Hier sei vorab gesagt, dass die Prüferin eine schulbuchmäßige Prüfung nicht verlangt, einen aber unterbricht, sobald man wichtige Prüfungsabschnitte auslässt. Zu empfehlen ist also, den Vortrag systematisch und strategisch clever (Schwerpunktsetzung) aufzubauen. MaW alle Tb-Merkmale nennen, aber nur auf die wichtigen eingehen (also v.a. nicht direkt auf das Kernproblem des Falles springen, selbst wenn man es direkt erkennt!).
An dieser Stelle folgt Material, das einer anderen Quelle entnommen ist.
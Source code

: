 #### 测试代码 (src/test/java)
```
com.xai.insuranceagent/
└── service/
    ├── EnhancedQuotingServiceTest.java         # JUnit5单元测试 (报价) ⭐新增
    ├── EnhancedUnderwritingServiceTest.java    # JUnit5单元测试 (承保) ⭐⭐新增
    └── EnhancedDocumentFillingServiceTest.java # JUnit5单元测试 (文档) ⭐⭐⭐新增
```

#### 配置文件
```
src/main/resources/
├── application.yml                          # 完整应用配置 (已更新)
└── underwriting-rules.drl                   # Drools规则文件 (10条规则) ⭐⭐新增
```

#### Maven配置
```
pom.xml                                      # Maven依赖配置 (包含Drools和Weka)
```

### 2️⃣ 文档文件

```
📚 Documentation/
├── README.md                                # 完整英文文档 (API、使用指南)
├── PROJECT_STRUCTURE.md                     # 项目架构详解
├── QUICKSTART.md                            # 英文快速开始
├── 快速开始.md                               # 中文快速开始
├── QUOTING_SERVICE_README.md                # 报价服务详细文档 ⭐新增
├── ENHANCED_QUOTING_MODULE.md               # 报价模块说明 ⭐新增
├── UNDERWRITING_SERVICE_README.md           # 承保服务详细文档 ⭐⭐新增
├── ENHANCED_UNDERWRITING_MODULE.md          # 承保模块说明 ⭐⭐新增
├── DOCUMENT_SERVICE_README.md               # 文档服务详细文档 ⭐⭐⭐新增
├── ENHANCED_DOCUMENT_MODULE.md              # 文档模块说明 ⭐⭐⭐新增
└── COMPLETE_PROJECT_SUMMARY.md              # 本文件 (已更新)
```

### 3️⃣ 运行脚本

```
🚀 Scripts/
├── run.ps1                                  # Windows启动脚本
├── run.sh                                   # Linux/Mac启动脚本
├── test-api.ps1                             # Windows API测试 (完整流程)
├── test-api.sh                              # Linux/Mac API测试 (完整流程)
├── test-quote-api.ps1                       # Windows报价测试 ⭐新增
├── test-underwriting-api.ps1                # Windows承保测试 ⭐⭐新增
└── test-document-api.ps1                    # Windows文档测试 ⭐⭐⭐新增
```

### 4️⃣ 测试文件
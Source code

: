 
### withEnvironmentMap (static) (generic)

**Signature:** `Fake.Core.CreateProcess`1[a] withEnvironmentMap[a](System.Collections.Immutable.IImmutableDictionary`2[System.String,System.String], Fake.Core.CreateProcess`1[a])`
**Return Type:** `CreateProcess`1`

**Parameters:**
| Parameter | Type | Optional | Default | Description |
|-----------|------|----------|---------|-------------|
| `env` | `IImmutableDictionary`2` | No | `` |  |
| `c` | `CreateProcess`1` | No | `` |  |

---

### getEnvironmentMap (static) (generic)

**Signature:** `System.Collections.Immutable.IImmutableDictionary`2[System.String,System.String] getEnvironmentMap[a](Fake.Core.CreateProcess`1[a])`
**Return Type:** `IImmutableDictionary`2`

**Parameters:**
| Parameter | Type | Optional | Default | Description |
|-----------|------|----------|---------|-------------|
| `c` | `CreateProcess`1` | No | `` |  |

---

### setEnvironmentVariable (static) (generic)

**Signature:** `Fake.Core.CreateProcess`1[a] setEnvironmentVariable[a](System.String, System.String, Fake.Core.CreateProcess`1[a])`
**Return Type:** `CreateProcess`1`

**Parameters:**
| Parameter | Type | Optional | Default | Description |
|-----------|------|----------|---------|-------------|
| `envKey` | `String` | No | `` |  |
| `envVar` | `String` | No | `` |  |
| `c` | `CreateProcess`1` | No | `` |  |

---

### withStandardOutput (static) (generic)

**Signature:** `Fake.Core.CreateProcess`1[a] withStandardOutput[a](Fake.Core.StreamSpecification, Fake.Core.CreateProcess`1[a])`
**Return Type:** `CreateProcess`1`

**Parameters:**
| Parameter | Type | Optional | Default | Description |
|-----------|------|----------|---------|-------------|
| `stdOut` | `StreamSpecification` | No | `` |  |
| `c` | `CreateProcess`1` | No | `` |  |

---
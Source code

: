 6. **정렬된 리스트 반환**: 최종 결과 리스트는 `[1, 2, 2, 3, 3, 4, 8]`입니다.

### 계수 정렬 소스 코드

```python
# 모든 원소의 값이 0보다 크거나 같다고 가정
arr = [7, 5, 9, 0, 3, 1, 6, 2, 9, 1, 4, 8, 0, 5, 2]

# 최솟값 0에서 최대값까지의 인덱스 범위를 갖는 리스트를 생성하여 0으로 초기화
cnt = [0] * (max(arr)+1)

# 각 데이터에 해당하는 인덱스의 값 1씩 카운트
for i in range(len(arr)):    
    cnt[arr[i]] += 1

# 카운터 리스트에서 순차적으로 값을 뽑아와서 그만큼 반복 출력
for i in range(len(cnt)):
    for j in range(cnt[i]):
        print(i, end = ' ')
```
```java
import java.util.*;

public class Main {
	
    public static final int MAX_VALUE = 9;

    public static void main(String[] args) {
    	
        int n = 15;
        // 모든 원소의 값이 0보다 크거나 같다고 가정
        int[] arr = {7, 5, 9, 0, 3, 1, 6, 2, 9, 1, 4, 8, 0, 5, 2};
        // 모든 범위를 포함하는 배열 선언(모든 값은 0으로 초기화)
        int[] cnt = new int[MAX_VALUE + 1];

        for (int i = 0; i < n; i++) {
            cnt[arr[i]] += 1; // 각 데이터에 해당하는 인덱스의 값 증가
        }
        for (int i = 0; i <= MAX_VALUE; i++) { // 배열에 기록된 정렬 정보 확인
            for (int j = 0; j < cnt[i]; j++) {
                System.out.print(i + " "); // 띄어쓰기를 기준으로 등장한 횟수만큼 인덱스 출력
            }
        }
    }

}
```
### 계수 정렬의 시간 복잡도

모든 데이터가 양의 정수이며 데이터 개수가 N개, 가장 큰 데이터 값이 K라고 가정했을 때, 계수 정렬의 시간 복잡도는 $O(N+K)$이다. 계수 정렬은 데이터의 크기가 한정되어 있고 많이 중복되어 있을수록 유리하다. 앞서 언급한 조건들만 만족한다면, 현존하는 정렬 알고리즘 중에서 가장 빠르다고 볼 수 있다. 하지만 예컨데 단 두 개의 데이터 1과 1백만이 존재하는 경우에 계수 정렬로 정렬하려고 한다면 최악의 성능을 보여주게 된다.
Zuerst diskutierten wir, ob überhaupt AGB vorlagen. Dies war mit der Definition in 305 leicht zu begründen. Bei der Frage der Einbeziehung ging ein Mitprüfling zunächst auf 305 II ein und prüfte die Voraussetzungen. Die Prüferin hakte aber nach und wollte auf 310 III hinaus (welcher auch an anderen Stellen in der Prüfung hilfreich war). Anschließend folgte die Inhaltskontrolle nach 307-309. Nachdem wir 308 und 309 relativ schnell ausgeschlossen hatten, prüfte mein Kollege etwas verfehlt die Voraussetzungen von Wucher in 307 hinein. Auch das hatte leider Folgen für die Benotung.
Im Rahmen der Anwendung der allgemeinen Prüfungsmaßstäbe von 307 fragte die Prüferin dann so lange kritisch nach, bis wir zum Kernproblem kamen. Die Definition und Subsumtion der unangemessenen Benachteiligung wurde dennoch wohlwollend zur Kenntnis genommen. Auch auf die Thematik, wer denn nach dem Gesetz die Kosten für den Versand zu tragen habe, gingen wir ein. In der Diskussion ging es dann vor allem um die Privatautonomie, Sinn und Zweck des AGB-Rechts und die Reichweite der Inhaltskontrolle. Da uns das Urteil des BGH nicht bekannt war, fiel das Stichwort „Preisnebenabreden“ nicht, was der Benotung aber nicht schadete.
Mit dieser Prüferin hat man eine gute Prüferin erwischt! Viel Erfolg!!